All documents

Model Fine-Tuning

    FPT AI Factory Solution
    FPT AI Factory Solution
    Updated on 05 Nov 2025

    JAIST's ambitious project to build a premier Japanese LLM required a partner that could provide not just raw computing power, but also a sophisticated platform to manage the entire model development lifecycle. FPT AI Factory, with its integrated FPT AI Studio and FPT AI Inference services, provided the end-to-end solution JAIST needed.

    • Data Discovery

    The collaboration began with a systematic search for the most effective training data combination. Using FPT AI Studio, JAIST’s researchers trained the Qwen3-0.6B model across 768 unique training data combinations, equivalent to 768 separate training runs. This critical phase was also accelerated by utilizing FPT AI Inference’s embedding models to analyze and classify text domains within the mixed training data.

    • Training phases

    Once the ideal data combination was identified, JAIST embarked on a massive continual pre-training effort using the Qwen2.5-32B as the base model. This process was broken down into three distinct, computationally intensive phases, all managed within FPT AI Studio:

    • Phase 1: The base model was trained on a 100B tokens dataset, utilizing a powerful cluster of 30 nodes, each equipped with 8 NVIDIA H100 GPUs.
    • Phase 2: The training was scaled up significantly, with the model learning from a 267B tokens dataset running on 29 nodes. We promptly detected a faulty node and proceeded to isolate it.
    • Phase 3: The final phase involved a 273B tokens dataset. This dataset included the 267B tokens from the previous phase, augmented with new instruction data generated by the Qwen3-235B-A22B model, a task facilitated by FPT AI Inference services. This phase reused a 30-node H100 GPU cluster for training.

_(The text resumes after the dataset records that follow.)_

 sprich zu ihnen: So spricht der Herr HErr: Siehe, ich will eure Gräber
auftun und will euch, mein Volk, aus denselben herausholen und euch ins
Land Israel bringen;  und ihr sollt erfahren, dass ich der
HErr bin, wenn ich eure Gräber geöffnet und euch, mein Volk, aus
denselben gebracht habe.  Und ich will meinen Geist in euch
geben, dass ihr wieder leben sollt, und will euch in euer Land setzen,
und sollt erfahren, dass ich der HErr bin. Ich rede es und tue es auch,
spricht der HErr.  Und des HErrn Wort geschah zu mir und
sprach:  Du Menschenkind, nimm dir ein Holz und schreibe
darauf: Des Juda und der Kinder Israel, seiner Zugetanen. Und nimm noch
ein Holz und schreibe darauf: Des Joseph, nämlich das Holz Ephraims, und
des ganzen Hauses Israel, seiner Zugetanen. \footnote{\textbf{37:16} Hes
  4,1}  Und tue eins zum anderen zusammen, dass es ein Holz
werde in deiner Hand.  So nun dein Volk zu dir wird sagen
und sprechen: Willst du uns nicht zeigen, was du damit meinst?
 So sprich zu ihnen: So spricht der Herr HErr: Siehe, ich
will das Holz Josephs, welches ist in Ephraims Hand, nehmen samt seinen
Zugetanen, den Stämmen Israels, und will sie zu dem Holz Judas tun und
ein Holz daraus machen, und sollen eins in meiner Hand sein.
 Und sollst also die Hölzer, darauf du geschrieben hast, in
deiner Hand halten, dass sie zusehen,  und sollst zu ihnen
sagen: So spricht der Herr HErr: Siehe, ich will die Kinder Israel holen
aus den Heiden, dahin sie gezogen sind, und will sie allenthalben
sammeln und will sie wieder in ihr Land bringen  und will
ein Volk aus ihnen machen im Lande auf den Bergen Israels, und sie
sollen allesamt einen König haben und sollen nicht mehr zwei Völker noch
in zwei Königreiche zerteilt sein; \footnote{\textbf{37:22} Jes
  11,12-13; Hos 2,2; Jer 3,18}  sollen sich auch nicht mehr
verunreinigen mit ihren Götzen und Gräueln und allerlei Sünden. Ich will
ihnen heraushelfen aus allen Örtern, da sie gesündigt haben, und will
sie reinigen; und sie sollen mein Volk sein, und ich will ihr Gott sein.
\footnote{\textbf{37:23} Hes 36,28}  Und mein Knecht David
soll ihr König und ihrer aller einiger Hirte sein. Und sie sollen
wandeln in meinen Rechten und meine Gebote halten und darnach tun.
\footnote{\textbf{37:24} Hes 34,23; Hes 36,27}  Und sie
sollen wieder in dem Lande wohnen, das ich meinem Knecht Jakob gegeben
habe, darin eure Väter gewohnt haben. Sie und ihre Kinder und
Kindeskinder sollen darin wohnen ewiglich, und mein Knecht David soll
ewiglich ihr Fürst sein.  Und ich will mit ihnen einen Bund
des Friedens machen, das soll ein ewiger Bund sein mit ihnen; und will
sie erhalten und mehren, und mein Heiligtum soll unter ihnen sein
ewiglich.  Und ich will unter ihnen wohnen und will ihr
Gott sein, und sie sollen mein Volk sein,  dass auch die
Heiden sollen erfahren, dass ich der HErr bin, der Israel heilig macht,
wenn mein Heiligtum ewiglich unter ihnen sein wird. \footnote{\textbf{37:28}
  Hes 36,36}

    Throughout this complex process, FPT AI Factory's engineers provided close, dedicated support, ensuring the seamless execution of these large-scale training jobs.

    • Evaluation

    For evaluation, JAIST utilized the full capabilities of FPT AI Studio. The continually pretrained models underwent LoRA fine-tuning and were rigorously benchmarked against the Nejumi Leaderboard 3 using the Test Jobs feature. Furthermore, the Interactive Session feature allowed JAIST researchers to serve the fine-tuned models and conduct their own internal, custom benchmarks.